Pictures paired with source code
· · · · ·

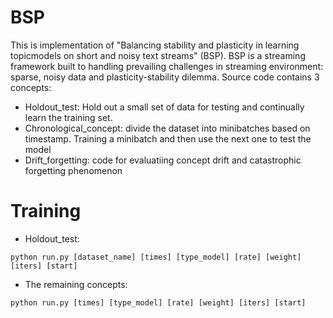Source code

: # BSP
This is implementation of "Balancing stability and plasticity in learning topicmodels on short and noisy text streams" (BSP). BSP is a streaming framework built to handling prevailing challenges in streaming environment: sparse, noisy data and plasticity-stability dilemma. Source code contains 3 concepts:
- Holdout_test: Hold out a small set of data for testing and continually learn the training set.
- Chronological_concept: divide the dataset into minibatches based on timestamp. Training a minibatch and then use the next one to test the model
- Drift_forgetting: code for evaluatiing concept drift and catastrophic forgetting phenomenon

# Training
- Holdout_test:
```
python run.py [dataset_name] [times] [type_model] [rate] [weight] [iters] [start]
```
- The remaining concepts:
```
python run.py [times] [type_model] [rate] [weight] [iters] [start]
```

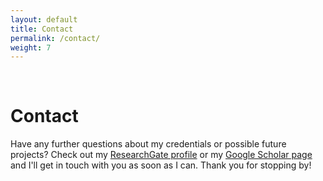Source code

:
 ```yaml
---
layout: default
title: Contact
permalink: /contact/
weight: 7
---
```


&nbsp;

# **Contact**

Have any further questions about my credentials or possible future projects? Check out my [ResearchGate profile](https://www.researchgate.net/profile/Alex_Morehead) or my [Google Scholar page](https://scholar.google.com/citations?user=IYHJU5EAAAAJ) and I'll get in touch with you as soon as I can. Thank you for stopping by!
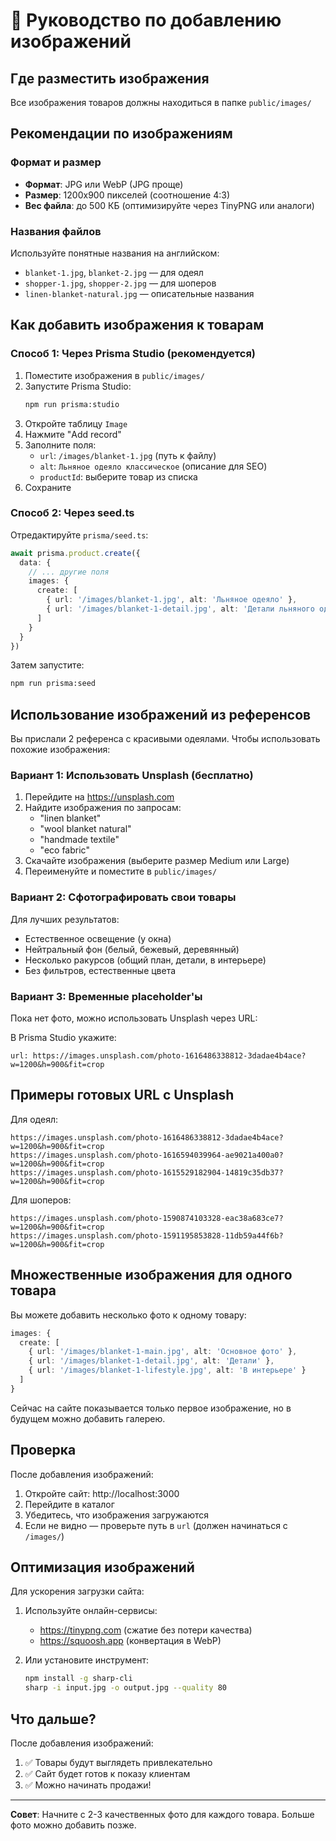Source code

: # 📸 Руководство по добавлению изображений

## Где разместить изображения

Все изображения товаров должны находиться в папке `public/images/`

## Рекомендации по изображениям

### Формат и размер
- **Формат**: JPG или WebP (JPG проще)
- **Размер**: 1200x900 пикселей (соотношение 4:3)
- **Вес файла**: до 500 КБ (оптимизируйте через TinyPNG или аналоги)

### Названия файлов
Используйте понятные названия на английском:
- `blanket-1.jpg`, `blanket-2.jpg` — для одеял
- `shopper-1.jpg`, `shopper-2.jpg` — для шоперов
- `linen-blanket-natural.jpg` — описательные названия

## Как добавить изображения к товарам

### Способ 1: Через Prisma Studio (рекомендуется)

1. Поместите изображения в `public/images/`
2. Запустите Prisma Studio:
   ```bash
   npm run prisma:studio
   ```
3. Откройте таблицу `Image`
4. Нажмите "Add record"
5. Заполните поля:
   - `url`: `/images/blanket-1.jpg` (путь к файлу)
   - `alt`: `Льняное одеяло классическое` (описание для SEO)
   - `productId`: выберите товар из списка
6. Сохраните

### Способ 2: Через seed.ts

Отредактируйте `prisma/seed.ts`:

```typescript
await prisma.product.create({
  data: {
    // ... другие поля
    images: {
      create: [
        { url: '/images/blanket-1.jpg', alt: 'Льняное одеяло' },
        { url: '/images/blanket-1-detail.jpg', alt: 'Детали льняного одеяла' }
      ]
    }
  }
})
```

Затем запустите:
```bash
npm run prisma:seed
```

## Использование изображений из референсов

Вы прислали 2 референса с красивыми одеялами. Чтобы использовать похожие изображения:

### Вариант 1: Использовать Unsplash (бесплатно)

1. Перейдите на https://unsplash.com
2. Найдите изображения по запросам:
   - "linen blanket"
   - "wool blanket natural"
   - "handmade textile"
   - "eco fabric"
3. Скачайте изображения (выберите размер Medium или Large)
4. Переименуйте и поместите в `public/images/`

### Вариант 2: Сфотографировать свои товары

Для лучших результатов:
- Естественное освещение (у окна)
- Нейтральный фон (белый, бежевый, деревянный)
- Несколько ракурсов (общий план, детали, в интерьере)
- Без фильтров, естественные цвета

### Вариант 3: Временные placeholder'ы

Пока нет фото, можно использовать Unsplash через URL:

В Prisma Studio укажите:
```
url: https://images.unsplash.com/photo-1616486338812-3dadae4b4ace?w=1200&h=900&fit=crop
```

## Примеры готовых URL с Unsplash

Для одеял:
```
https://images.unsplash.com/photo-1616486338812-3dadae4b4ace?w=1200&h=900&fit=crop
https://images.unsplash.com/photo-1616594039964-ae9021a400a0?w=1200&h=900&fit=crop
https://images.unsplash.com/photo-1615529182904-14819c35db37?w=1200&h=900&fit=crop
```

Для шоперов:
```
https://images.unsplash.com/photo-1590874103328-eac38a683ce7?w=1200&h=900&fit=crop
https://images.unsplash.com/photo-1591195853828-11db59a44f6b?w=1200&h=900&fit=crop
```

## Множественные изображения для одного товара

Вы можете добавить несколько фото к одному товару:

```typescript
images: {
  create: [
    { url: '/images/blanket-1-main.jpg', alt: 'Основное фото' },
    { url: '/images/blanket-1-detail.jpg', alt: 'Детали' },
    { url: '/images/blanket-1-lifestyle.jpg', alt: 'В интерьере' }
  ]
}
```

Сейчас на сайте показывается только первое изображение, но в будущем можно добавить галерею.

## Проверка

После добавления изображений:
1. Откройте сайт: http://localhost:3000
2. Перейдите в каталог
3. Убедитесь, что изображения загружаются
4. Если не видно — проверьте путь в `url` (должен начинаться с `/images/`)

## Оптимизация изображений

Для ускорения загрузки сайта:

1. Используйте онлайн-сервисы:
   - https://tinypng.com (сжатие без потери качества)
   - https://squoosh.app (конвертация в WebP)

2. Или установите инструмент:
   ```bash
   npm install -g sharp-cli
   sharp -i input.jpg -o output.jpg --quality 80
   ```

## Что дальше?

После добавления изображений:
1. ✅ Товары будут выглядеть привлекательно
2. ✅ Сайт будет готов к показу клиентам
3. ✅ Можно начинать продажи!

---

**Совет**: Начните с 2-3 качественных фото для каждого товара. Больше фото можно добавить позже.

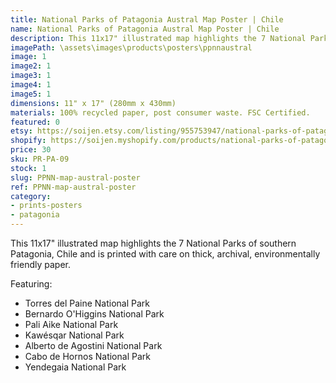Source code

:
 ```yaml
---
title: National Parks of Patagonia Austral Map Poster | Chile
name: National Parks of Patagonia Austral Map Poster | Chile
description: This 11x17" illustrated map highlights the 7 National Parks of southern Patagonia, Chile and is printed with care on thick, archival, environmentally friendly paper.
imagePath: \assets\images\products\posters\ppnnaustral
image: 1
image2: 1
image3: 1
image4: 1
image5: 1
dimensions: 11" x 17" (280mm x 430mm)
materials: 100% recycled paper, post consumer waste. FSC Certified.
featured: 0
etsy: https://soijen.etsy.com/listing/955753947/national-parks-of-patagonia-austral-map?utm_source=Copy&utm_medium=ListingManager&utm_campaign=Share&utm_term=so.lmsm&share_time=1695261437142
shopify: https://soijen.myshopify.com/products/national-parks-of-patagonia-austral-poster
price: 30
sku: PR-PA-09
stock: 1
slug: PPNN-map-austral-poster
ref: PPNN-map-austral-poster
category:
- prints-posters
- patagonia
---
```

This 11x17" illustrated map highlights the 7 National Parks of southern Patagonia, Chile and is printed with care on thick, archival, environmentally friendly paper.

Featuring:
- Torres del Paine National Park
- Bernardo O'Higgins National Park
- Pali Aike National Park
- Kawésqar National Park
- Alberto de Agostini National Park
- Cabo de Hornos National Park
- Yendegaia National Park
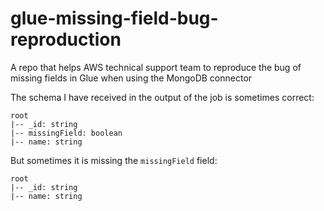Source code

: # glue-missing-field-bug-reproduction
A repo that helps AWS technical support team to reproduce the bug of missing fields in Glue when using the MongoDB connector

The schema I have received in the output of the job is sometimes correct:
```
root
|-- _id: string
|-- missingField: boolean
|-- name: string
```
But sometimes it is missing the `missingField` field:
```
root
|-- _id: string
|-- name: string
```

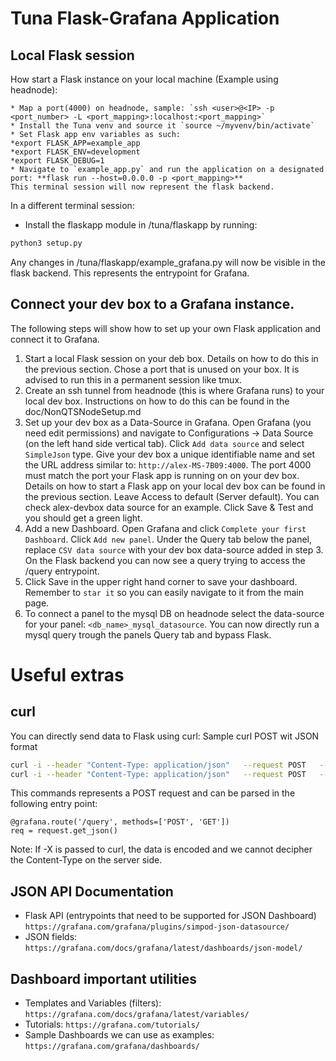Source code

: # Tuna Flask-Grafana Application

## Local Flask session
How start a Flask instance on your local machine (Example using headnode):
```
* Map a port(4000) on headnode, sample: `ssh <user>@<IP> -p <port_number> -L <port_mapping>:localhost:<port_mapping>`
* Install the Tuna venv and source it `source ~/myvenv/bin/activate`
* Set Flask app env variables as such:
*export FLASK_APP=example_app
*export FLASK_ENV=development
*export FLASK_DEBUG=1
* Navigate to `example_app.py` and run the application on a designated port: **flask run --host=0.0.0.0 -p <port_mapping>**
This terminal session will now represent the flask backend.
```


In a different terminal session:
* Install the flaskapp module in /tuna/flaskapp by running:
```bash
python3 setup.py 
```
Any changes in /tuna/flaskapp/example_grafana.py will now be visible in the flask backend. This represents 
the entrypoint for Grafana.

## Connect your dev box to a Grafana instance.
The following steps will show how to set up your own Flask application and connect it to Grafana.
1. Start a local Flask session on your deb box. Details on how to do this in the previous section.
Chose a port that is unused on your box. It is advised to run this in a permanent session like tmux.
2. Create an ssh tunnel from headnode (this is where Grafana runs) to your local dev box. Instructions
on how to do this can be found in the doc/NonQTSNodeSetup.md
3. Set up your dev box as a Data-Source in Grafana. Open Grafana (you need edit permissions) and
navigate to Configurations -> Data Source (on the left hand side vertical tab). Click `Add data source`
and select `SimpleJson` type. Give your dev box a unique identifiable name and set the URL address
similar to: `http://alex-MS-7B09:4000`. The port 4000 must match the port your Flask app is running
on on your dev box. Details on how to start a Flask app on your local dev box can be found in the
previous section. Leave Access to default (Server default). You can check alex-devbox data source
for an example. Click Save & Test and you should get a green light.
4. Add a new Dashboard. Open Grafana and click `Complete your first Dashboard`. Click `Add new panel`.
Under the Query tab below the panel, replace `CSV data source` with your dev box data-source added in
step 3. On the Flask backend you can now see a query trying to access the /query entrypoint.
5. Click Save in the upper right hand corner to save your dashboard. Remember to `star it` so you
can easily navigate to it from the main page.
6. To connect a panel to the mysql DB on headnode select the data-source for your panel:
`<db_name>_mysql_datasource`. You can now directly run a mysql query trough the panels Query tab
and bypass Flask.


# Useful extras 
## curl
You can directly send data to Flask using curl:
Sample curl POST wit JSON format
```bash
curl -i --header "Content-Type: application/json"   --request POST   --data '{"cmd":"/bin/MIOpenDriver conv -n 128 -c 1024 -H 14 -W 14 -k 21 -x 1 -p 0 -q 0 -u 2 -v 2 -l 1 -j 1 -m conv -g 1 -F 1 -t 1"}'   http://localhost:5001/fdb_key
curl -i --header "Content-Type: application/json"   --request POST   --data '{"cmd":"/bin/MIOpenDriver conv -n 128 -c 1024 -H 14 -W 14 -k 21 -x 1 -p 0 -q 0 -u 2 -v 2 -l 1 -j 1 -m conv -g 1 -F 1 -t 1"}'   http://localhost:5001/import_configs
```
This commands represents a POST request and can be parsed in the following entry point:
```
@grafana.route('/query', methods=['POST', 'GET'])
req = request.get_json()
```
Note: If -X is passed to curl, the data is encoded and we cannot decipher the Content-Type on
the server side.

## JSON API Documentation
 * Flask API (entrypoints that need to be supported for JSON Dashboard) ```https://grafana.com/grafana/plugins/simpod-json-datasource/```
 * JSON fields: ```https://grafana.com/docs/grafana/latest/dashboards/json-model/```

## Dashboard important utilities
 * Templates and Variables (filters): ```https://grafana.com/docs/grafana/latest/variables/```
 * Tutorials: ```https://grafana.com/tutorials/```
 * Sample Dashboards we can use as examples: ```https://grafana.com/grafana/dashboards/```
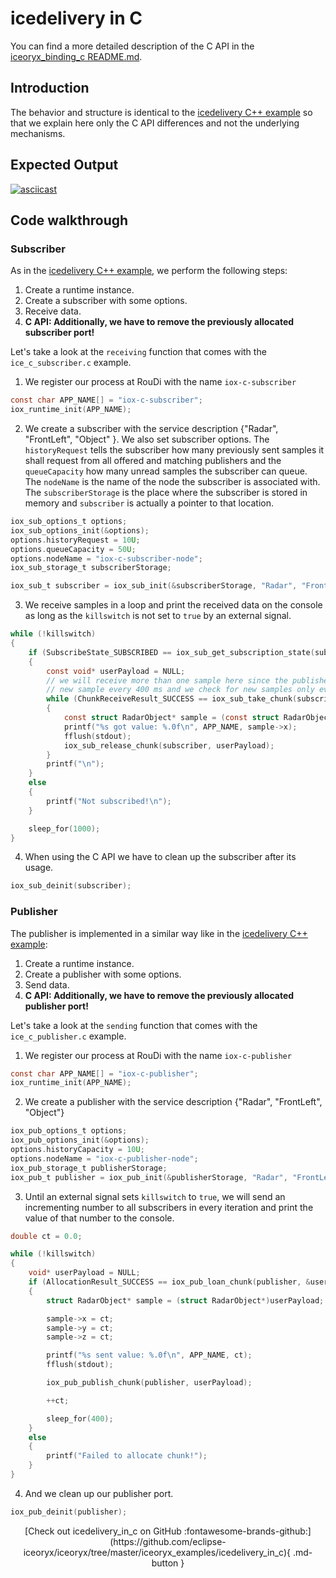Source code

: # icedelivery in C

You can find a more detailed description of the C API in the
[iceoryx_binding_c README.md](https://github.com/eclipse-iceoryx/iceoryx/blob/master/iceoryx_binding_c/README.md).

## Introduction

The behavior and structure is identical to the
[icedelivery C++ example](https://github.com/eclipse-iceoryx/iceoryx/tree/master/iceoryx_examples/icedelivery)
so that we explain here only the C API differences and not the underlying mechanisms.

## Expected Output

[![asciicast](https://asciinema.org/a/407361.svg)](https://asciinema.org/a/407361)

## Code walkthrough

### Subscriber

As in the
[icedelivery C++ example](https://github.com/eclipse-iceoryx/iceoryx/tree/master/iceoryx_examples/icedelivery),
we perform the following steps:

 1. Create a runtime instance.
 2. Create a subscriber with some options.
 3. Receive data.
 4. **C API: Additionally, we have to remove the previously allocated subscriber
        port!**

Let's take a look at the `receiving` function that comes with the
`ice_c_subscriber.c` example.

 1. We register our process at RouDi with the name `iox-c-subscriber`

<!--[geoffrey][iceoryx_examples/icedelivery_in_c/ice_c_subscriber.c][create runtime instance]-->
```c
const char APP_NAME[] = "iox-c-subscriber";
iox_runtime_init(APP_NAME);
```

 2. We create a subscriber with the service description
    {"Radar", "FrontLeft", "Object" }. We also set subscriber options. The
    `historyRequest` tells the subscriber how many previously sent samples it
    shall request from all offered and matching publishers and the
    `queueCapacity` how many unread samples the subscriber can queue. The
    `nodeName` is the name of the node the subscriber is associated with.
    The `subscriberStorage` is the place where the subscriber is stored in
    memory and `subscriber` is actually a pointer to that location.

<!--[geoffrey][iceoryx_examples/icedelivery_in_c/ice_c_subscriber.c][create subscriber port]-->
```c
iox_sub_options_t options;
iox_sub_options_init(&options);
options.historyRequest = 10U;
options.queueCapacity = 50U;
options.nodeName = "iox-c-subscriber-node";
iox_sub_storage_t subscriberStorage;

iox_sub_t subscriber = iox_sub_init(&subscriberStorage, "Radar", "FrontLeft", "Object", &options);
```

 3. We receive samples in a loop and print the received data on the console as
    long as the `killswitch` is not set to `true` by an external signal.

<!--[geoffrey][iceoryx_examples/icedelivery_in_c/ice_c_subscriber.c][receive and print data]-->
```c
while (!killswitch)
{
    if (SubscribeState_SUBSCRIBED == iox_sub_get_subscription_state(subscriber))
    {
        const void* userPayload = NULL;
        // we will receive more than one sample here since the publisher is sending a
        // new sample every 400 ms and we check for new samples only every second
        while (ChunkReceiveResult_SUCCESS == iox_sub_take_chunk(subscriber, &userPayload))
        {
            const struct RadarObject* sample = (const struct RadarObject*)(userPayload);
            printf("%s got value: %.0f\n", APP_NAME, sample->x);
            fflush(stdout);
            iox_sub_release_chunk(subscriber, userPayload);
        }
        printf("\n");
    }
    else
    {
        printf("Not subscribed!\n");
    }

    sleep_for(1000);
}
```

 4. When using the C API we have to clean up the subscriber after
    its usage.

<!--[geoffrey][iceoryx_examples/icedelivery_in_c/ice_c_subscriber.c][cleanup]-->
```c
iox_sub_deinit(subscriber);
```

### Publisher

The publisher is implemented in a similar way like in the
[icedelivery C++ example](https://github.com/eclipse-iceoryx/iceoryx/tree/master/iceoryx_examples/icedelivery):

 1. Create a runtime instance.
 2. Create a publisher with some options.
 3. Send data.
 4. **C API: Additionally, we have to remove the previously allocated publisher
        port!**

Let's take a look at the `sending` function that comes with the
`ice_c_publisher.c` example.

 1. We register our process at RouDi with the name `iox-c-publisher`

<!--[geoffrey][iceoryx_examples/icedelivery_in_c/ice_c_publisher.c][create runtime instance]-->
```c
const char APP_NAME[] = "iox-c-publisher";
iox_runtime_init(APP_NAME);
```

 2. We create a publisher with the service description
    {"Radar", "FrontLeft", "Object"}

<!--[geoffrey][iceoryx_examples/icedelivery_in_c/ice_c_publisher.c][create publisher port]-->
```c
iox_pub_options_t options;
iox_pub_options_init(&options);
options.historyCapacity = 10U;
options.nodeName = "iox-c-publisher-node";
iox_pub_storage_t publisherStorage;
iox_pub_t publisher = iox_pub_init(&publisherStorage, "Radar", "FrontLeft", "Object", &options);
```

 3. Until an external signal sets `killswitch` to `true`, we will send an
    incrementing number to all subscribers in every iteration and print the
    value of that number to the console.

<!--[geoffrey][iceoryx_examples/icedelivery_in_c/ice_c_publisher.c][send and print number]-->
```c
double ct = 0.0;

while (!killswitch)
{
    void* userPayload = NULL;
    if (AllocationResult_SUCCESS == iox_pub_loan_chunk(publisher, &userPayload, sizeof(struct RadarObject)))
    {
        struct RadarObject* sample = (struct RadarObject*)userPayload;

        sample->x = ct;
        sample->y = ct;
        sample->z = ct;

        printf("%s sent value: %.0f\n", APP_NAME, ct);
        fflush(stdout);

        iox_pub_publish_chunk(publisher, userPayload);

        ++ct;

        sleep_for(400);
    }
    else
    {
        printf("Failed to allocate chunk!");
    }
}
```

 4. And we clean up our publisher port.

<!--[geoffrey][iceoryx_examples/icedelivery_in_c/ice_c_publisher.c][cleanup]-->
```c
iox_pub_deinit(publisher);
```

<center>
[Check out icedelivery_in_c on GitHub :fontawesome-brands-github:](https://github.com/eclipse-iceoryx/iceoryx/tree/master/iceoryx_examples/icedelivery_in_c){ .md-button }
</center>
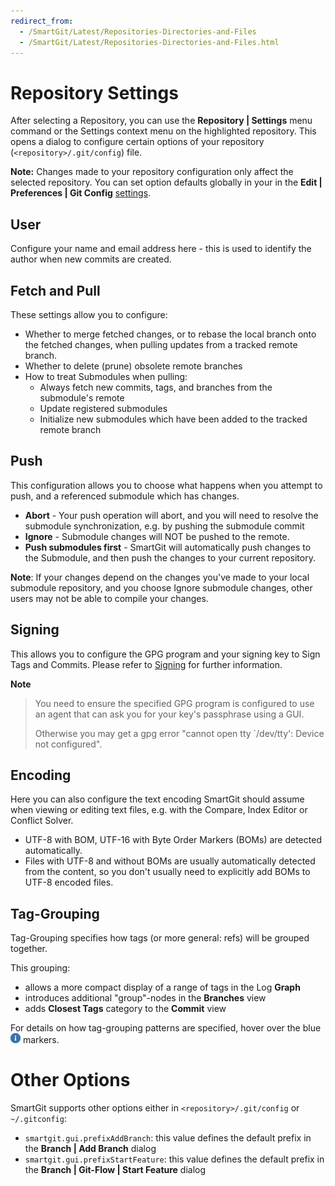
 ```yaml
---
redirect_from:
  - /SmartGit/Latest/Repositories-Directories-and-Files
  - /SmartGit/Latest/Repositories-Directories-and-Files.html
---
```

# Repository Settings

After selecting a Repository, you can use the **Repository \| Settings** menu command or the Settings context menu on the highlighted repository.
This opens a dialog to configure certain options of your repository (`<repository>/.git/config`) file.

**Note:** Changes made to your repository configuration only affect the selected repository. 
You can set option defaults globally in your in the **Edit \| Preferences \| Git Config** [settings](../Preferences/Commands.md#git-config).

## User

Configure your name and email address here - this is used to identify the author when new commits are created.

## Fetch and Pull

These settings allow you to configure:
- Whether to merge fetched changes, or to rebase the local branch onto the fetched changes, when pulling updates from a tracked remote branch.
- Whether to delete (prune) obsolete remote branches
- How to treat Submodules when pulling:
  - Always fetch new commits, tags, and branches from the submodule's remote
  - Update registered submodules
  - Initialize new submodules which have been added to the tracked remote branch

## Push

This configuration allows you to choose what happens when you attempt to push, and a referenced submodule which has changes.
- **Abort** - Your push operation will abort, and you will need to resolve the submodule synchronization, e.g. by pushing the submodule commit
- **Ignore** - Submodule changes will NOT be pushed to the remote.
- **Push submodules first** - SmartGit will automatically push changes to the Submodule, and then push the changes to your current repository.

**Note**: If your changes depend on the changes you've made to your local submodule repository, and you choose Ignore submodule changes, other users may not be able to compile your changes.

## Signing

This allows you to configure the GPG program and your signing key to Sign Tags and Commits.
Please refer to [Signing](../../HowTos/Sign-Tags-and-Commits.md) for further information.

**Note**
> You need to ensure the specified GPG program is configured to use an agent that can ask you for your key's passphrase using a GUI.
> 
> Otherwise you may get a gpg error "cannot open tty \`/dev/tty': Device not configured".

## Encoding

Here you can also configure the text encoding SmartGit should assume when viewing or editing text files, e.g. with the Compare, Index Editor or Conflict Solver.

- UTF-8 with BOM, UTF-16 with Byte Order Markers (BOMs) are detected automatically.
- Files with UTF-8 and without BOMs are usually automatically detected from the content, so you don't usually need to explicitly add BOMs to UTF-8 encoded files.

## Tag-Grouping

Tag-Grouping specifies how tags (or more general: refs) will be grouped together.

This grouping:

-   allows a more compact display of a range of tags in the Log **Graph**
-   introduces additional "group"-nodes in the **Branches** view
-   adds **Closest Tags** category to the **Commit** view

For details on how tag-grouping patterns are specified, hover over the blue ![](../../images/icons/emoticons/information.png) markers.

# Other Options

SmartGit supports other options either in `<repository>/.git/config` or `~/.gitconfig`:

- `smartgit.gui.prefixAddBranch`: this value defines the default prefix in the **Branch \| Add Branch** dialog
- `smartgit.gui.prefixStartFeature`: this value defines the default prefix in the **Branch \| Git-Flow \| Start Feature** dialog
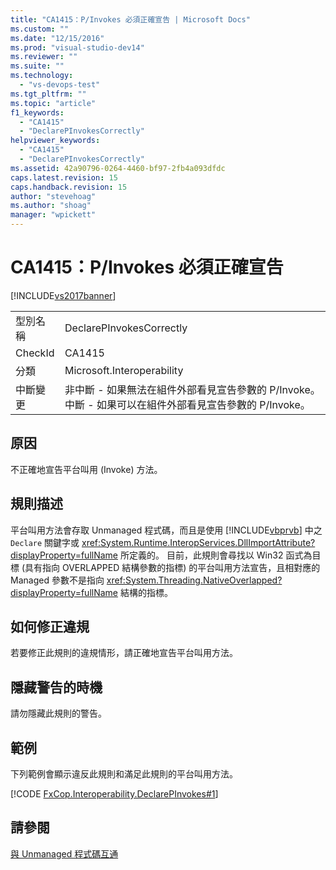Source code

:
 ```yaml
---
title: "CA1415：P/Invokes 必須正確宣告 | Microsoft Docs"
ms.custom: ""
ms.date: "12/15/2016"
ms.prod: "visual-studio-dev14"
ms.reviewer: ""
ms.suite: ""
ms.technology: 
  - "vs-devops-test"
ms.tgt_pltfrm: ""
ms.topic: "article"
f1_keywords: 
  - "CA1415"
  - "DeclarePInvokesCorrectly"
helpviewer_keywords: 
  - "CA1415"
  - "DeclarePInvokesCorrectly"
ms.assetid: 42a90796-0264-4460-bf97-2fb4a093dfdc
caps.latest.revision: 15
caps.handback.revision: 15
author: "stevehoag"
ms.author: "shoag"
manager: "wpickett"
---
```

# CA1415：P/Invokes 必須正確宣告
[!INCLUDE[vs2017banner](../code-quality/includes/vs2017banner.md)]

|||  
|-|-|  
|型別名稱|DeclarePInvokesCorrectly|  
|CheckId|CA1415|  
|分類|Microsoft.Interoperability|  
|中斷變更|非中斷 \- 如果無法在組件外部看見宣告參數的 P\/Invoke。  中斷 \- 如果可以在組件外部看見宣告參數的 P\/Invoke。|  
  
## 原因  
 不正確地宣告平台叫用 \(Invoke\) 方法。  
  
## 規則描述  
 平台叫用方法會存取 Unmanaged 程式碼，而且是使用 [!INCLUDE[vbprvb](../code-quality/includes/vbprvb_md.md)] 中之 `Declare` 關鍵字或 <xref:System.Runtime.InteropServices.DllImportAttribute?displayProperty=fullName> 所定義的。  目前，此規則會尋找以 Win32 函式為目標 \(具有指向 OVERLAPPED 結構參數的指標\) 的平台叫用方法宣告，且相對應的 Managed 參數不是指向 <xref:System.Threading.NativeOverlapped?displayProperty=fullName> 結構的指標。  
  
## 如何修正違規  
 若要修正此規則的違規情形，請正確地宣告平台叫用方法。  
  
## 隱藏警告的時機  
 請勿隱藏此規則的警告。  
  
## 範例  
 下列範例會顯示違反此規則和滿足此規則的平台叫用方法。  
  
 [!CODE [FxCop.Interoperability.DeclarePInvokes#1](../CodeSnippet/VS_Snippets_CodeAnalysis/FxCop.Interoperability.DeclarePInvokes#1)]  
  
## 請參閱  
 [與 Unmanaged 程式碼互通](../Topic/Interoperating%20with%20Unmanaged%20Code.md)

· · · · ·

• TASK: Above are the entries. Output exactly the lines beginning with the line that has "is stored in" and ending with the line that has "long as the".

• FINISHED EXERCISE:
    The `subscriberStorage` is the place where the subscriber is stored in
    memory and `subscriber` is actually a pointer to that location.

<!--[geoffrey][iceoryx_examples/icedelivery_in_c/ice_c_subscriber.c][create subscriber port]-->
```c
iox_sub_options_t options;
iox_sub_options_init(&options);
options.historyRequest = 10U;
options.queueCapacity = 50U;
options.nodeName = "iox-c-subscriber-node";
iox_sub_storage_t subscriberStorage;

iox_sub_t subscriber = iox_sub_init(&subscriberStorage, "Radar", "FrontLeft", "Object", &options);
```

 3. We receive samples in a loop and print the received data on the console as
    long as the `killswitch` is not set to `true` by an external signal.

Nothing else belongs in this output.